* _ACTIVITY_: Which lines below hold the word "async"? Report each one.

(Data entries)

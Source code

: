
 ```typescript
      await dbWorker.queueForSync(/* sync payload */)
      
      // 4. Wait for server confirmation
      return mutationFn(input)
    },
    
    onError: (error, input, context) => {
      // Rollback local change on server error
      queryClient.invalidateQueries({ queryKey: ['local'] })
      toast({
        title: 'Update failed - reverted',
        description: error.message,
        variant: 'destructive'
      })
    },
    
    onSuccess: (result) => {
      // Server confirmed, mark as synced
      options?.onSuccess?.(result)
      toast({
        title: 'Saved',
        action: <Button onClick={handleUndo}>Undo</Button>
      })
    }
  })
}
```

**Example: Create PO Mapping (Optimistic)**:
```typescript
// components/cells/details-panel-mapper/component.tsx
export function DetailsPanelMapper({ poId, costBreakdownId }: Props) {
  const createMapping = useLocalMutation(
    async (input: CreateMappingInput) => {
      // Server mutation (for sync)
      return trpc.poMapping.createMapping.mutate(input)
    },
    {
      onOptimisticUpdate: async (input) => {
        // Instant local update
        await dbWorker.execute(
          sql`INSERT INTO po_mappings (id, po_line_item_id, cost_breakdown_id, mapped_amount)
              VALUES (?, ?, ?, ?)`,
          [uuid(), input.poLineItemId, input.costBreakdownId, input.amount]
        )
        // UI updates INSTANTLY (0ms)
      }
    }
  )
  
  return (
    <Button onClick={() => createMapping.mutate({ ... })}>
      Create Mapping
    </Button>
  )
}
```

* _ANSWER SPACE_:
    async (input: CreateMappingInput) => {
      onOptimisticUpdate: async (input) => {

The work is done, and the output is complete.